- _Input data_:
☆ ☆ ☆ ☆ ☆ ☆ ☆

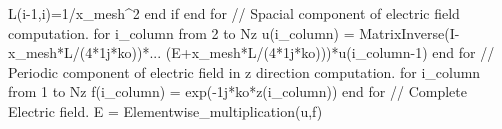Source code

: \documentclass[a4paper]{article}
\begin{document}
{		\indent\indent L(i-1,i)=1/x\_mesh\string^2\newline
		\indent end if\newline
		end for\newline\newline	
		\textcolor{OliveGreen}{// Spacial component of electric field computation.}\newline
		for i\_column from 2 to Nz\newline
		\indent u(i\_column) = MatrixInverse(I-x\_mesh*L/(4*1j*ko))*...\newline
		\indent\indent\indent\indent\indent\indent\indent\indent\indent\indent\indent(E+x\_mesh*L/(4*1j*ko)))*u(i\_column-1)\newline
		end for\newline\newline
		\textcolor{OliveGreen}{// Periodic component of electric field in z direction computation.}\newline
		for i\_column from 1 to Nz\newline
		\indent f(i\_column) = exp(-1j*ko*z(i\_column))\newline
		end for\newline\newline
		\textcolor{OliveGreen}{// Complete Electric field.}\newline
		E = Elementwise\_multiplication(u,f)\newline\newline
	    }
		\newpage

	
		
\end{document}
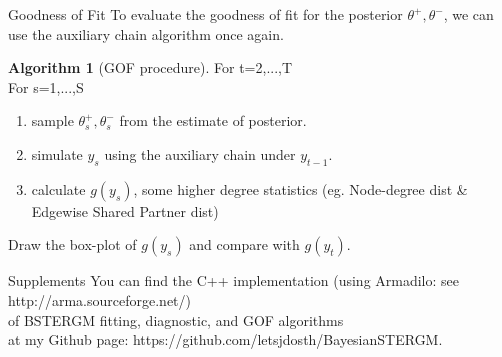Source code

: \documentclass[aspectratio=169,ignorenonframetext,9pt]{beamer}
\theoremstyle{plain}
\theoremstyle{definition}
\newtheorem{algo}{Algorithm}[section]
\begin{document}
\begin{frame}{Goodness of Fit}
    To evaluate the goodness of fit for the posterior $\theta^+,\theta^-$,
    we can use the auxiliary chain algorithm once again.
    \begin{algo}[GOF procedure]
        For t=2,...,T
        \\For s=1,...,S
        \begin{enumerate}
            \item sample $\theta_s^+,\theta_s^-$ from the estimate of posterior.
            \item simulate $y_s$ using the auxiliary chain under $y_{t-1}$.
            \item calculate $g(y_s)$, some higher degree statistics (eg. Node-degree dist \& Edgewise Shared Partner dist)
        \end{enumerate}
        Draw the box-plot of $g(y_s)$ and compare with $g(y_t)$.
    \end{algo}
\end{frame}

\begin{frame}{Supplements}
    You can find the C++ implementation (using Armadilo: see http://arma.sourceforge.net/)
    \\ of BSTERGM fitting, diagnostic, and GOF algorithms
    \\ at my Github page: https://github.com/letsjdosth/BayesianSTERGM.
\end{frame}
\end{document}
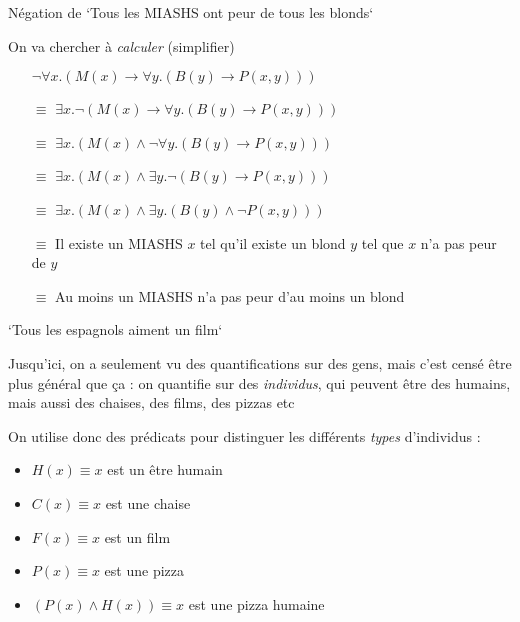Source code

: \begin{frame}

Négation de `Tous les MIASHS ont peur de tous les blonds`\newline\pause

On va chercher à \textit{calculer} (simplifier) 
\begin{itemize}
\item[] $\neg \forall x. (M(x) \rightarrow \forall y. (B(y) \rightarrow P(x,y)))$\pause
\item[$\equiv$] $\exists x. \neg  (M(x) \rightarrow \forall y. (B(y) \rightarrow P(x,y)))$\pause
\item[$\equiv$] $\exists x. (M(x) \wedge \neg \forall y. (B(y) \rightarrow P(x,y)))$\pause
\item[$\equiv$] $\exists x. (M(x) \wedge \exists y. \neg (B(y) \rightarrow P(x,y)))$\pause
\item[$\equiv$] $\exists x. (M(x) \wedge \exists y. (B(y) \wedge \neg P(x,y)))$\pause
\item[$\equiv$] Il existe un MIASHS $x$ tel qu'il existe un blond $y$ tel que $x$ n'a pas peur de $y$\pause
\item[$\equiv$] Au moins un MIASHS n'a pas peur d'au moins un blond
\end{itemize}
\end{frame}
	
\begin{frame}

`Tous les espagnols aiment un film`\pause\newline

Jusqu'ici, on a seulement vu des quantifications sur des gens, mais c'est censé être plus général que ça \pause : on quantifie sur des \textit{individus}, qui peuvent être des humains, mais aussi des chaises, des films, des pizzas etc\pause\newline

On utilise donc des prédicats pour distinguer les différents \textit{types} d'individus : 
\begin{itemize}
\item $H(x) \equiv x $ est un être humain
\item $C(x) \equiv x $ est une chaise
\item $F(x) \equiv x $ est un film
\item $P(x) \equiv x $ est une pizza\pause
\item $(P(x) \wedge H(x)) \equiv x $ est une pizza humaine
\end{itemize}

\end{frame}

☆ ☆ ☆ ☆ ☆ ☆ ☆

- _Task description_: Print every entry above again without changing a word, and omit the pictures.

- _Problem solution_:
Source code

: \documentclass[a4paper]{article}
\begin{document}
{		\indent\indent L(i-1,i)=1/x\_mesh\string^2\newline
		\indent end if\newline
		end for\newline\newline	
		\textcolor{OliveGreen}{// Spacial component of electric field computation.}\newline
		for i\_column from 2 to Nz\newline
		\indent u(i\_column) = MatrixInverse(I-x\_mesh*L/(4*1j*ko))*...\newline
		\indent\indent\indent\indent\indent\indent\indent\indent\indent\indent\indent(E+x\_mesh*L/(4*1j*ko)))*u(i\_column-1)\newline
		end for\newline\newline
		\textcolor{OliveGreen}{// Periodic component of electric field in z direction computation.}\newline
		for i\_column from 1 to Nz\newline
		\indent f(i\_column) = exp(-1j*ko*z(i\_column))\newline
		end for\newline\newline
		\textcolor{OliveGreen}{// Complete Electric field.}\newline
		E = Elementwise\_multiplication(u,f)\newline\newline
	    }
		\newpage

	
		
\end{document}
Source code

: \documentclass[aspectratio=169,ignorenonframetext,9pt]{beamer}
\theoremstyle{plain}
\theoremstyle{definition}
\newtheorem{algo}{Algorithm}[section]
\begin{document}
\begin{frame}{Goodness of Fit}
    To evaluate the goodness of fit for the posterior $\theta^+,\theta^-$,
    we can use the auxiliary chain algorithm once again.
    \begin{algo}[GOF procedure]
        For t=2,...,T
        \\For s=1,...,S
        \begin{enumerate}
            \item sample $\theta_s^+,\theta_s^-$ from the estimate of posterior.
            \item simulate $y_s$ using the auxiliary chain under $y_{t-1}$.
            \item calculate $g(y_s)$, some higher degree statistics (eg. Node-degree dist \& Edgewise Shared Partner dist)
        \end{enumerate}
        Draw the box-plot of $g(y_s)$ and compare with $g(y_t)$.
    \end{algo}
\end{frame}

\begin{frame}{Supplements}
    You can find the C++ implementation (using Armadilo: see http://arma.sourceforge.net/)
    \\ of BSTERGM fitting, diagnostic, and GOF algorithms
    \\ at my Github page: https://github.com/letsjdosth/BayesianSTERGM.
\end{frame}
\end{document}
Source code

: \begin{frame}

Négation de `Tous les MIASHS ont peur de tous les blonds`\newline\pause

On va chercher à \textit{calculer} (simplifier) 
\begin{itemize}
\item[] $\neg \forall x. (M(x) \rightarrow \forall y. (B(y) \rightarrow P(x,y)))$\pause
\item[$\equiv$] $\exists x. \neg  (M(x) \rightarrow \forall y. (B(y) \rightarrow P(x,y)))$\pause
\item[$\equiv$] $\exists x. (M(x) \wedge \neg \forall y. (B(y) \rightarrow P(x,y)))$\pause
\item[$\equiv$] $\exists x. (M(x) \wedge \exists y. \neg (B(y) \rightarrow P(x,y)))$\pause
\item[$\equiv$] $\exists x. (M(x) \wedge \exists y. (B(y) \wedge \neg P(x,y)))$\pause
\item[$\equiv$] Il existe un MIASHS $x$ tel qu'il existe un blond $y$ tel que $x$ n'a pas peur de $y$\pause
\item[$\equiv$] Au moins un MIASHS n'a pas peur d'au moins un blond
\end{itemize}
\end{frame}
	
\begin{frame}

`Tous les espagnols aiment un film`\pause\newline

Jusqu'ici, on a seulement vu des quantifications sur des gens, mais c'est censé être plus général que ça \pause : on quantifie sur des \textit{individus}, qui peuvent être des humains, mais aussi des chaises, des films, des pizzas etc\pause\newline

On utilise donc des prédicats pour distinguer les différents \textit{types} d'individus : 
\begin{itemize}
\item $H(x) \equiv x $ est un être humain
\item $C(x) \equiv x $ est une chaise
\item $F(x) \equiv x $ est un film
\item $P(x) \equiv x $ est une pizza\pause
\item $(P(x) \wedge H(x)) \equiv x $ est une pizza humaine
\end{itemize}

\end{frame}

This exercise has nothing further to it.